What’s an energy audit? It’s a lot like an IRS tax audit, but a little bit less stressful. Instead of accounting for the money you earned, during an energy audit you will be accounting for what happens to the energy in your home. While you can have someone else perform this evaluation for you, the process is well within the capabilities of most homeowners. There are two components to an energy audit: first, you must ascertain where energy is being wasted. Second, you must make a plan to correct these inefficiencies.
The United States Department of Energy describes the process for a do-it-yourself home energy audit. As you walk through your home, keep a pad of paper and a pen with you so you can keep track of the spots you have examined and the problems you have found. The first thing to do is to look for air leaks. During hot summer afternoons, that cool, conditioned air that keeps you comfortable escapes through all of the drafts in your home. Look for gaps in between doors and windows and their jambs; lots of air is transferred through these spaces. Drafts can even exist in electrical switchplates if not sealed properly. After all, these are holes in the drywall that lets the outdoors in (and vice versa).
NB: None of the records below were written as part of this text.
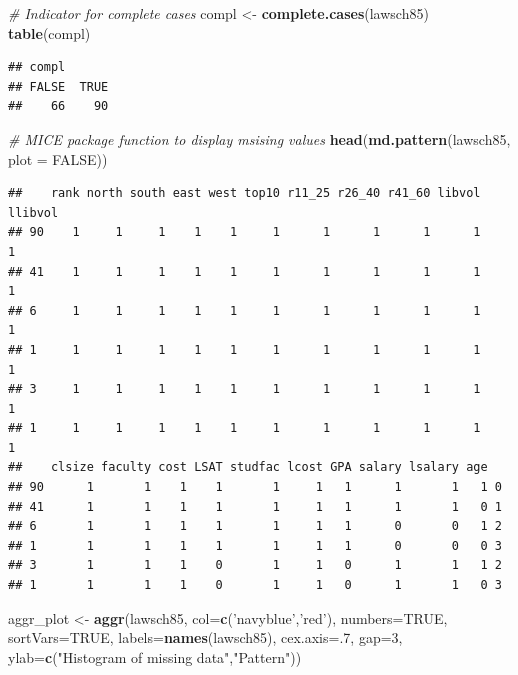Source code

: \documentclass[]{book}
\newenvironment{Shaded}{\begin{snugshade}}{\end{snugshade}}
\newcommand{\CommentTok}[1]{\textcolor[rgb]{0.56,0.35,0.01}{\textit{#1}}}
\newcommand{\DataTypeTok}[1]{\textcolor[rgb]{0.13,0.29,0.53}{#1}}
\newcommand{\DecValTok}[1]{\textcolor[rgb]{0.00,0.00,0.81}{#1}}
\newcommand{\KeywordTok}[1]{\textcolor[rgb]{0.13,0.29,0.53}{\textbf{#1}}}
\newcommand{\NormalTok}[1]{#1}
\newcommand{\OtherTok}[1]{\textcolor[rgb]{0.56,0.35,0.01}{#1}}
\newcommand{\StringTok}[1]{\textcolor[rgb]{0.31,0.60,0.02}{#1}}
\begin{document}
\begin{Shaded}
\begin{Highlighting}[]
\CommentTok{# Indicator for complete cases}
\NormalTok{compl <-}\StringTok{ }\KeywordTok{complete.cases}\NormalTok{(lawsch85)}
\KeywordTok{table}\NormalTok{(compl)}
\end{Highlighting}
\end{Shaded}

\begin{verbatim}
## compl
## FALSE  TRUE 
##    66    90
\end{verbatim}

\begin{Shaded}
\begin{Highlighting}[]
\CommentTok{# MICE package function to display msising values }
\KeywordTok{head}\NormalTok{(}\KeywordTok{md.pattern}\NormalTok{(lawsch85, }\DataTypeTok{plot =} \OtherTok{FALSE}\NormalTok{)) }
\end{Highlighting}
\end{Shaded}

\begin{verbatim}
##    rank north south east west top10 r11_25 r26_40 r41_60 libvol llibvol
## 90    1     1     1    1    1     1      1      1      1      1       1
## 41    1     1     1    1    1     1      1      1      1      1       1
## 6     1     1     1    1    1     1      1      1      1      1       1
## 1     1     1     1    1    1     1      1      1      1      1       1
## 3     1     1     1    1    1     1      1      1      1      1       1
## 1     1     1     1    1    1     1      1      1      1      1       1
##    clsize faculty cost LSAT studfac lcost GPA salary lsalary age  
## 90      1       1    1    1       1     1   1      1       1   1 0
## 41      1       1    1    1       1     1   1      1       1   0 1
## 6       1       1    1    1       1     1   1      0       0   1 2
## 1       1       1    1    1       1     1   1      0       0   0 3
## 3       1       1    1    0       1     1   0      1       1   1 2
## 1       1       1    1    0       1     1   0      1       1   0 3
\end{verbatim}

\begin{Shaded}
\begin{Highlighting}[]
\NormalTok{aggr_plot <-}\StringTok{ }\KeywordTok{aggr}\NormalTok{(lawsch85, }\DataTypeTok{col=}\KeywordTok{c}\NormalTok{(}\StringTok{'navyblue'}\NormalTok{,}\StringTok{'red'}\NormalTok{), }\DataTypeTok{numbers=}\OtherTok{TRUE}\NormalTok{, }\DataTypeTok{sortVars=}\OtherTok{TRUE}\NormalTok{, }\DataTypeTok{labels=}\KeywordTok{names}\NormalTok{(lawsch85), }\DataTypeTok{cex.axis=}\NormalTok{.}\DecValTok{7}\NormalTok{, }\DataTypeTok{gap=}\DecValTok{3}\NormalTok{, }\DataTypeTok{ylab=}\KeywordTok{c}\NormalTok{(}\StringTok{"Histogram of missing data"}\NormalTok{,}\StringTok{"Pattern"}\NormalTok{))}
\end{Highlighting}
\end{Shaded}
\end{document}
If it’s hard to find those tiny leaks (or you really enjoy being thorough), you can do a rudimentary pressurization test to find the gaps you missed the first time. Close all of your doors and windows; shut your home out to the elements as much as possible. Then, create an air current by turning on your home’s exhaust fan or putting a single fan in one of your windows. If you walk around with a lit stick of incense, you will be able to see the swirling smoke as it shows you where your home has been compromised.
Call us today at (855) 233-9823 or visit us at Healthyhomesamerica.com
Duane Wright – Florida Energy And Air Services, Inc.
Clearwater, Tampa, Saint Petersburg Florida
A proper energy audit of your home will include a trip up to the attic to see if you have enough insulation and a “vapor barrier;” a layer of tarpaper or vinyl. It’s also important to service your heating and cooling equipment. If you don’t have a fresh filter in your furnace, the device will work harder to produce the heat you expect, and this consumes more fuel. According to one estimate cited by Elizabeth Souder, reporter for the Dallas Morning News, 86 percent of homes in the Dallas, Texas area have leaky ducts. This can cost the average homeowner a great deal over time.
Another way to reduce the amount of energy your home wastes is to look at the level of lighting with which you’ve equipped your home. The Department of Energy claims that approximately 10% of your home electricity costs go toward seeing in the dark. Replace those 75-watt bulbs with 40-watt bulbs where possible. Better yet, replace those old incandescent bulbs with those energy-efficient CFL bulbs.
If all of these small measures seem as though they can’t have a big effect, take a virtual trip to the Home Energy Saver, an online energy audit developed by the Environmental Energy Technologies Division at Lawrence Berkeley National Laboratory. According to their calculations, powering the average home in Fort Worth, Texas costs $2,005 per year. Heating, cooling, major appliances and small appliances each account for approximately one-fifth of that cost. The Laboratory estimates that an “efficient” home in Fort Worth will only cost $1197 to supply with power. (The biggest gains in efficiency, not surprisingly, come in the areas of heating and cooling.)
This online audit also allows you to customize your own estimate, giving you places to refine the data used to generate it. For example, whether or not your home has wall insulation or if you have standalone freezers can have a big effect on your energy usage. Once you do one of these audits having put in your real information, you can try it again, checking out the savings you would experience from switching from central air to a room air conditioner.
Sure, checking your attic for insulation is not the most fun you can have on a Saturday afternoon, it is all worth it at the end of the month, when you realize how much money you are saving.